Abstract—This study investigates the household savers of
saving level, saving objectives, forms of saving, the
determinants of the forms of saving, including consistency
between the risk-return concept and the investing decision. The
results show that average saving rate was 29.17% of income and
they were familiar with many forms of saving and investments
available. The main purpose of savings was for post-retirement
spending. Respondents used own decision, together with
information provided by bank staff, to select forms of saving
and investment. Savers tended to invest more in conventional
saving forms, such as bank deposits, insurance policies, gold
and properties, than in financial assets such as government
bond, mutual fund, corporate bonds, and stock.

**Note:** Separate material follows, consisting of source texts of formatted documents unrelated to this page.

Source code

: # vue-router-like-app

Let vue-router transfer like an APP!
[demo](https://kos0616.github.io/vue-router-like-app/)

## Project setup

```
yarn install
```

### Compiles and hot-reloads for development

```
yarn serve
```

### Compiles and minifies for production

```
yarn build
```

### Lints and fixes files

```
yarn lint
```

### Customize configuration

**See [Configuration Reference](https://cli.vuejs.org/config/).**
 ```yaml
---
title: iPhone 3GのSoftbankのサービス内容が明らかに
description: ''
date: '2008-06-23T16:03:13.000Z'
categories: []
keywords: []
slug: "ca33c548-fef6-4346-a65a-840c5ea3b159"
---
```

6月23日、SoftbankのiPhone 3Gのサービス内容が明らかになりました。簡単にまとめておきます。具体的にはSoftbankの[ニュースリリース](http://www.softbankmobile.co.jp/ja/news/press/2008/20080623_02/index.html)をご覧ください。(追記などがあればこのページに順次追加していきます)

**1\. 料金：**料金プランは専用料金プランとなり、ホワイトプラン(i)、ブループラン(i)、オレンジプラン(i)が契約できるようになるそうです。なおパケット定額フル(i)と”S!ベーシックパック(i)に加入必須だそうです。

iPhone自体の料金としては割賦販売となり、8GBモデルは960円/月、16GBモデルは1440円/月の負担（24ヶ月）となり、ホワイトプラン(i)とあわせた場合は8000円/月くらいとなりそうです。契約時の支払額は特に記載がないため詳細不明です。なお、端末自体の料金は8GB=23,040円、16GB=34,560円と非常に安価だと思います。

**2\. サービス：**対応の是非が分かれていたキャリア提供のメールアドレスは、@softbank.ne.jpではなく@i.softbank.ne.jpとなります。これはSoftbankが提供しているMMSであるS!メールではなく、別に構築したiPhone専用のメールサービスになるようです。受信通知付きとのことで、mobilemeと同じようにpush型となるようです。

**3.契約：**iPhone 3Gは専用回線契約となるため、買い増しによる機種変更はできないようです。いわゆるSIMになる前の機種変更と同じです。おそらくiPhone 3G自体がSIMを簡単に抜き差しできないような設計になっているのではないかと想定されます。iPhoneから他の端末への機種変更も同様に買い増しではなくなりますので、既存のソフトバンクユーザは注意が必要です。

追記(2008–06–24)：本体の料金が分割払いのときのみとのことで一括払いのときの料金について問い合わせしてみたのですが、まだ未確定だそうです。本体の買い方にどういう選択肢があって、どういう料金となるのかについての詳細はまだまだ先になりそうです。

However, as
income levels rose, respondents tended to save less in
conventional forms of saving and more toward capital market.
Investors also recognized the high return nature of investing in
financial assets, but savers have no interest to these types of
investments owing to the high risk character, complicated
investment process, and high initial investment. However, the
highest proportion of savings was allocated to properties (real
estate. Savers also perceived that their physical assets generated
higher returns and are less risky than financial assets.
Index Terms—Saving, saving behavior, saving instruments.
Nathridee Suppakitjarak is with the Chulalongkorn University, Thailand
(e-mail: nathridee@acc.chula.ac.th).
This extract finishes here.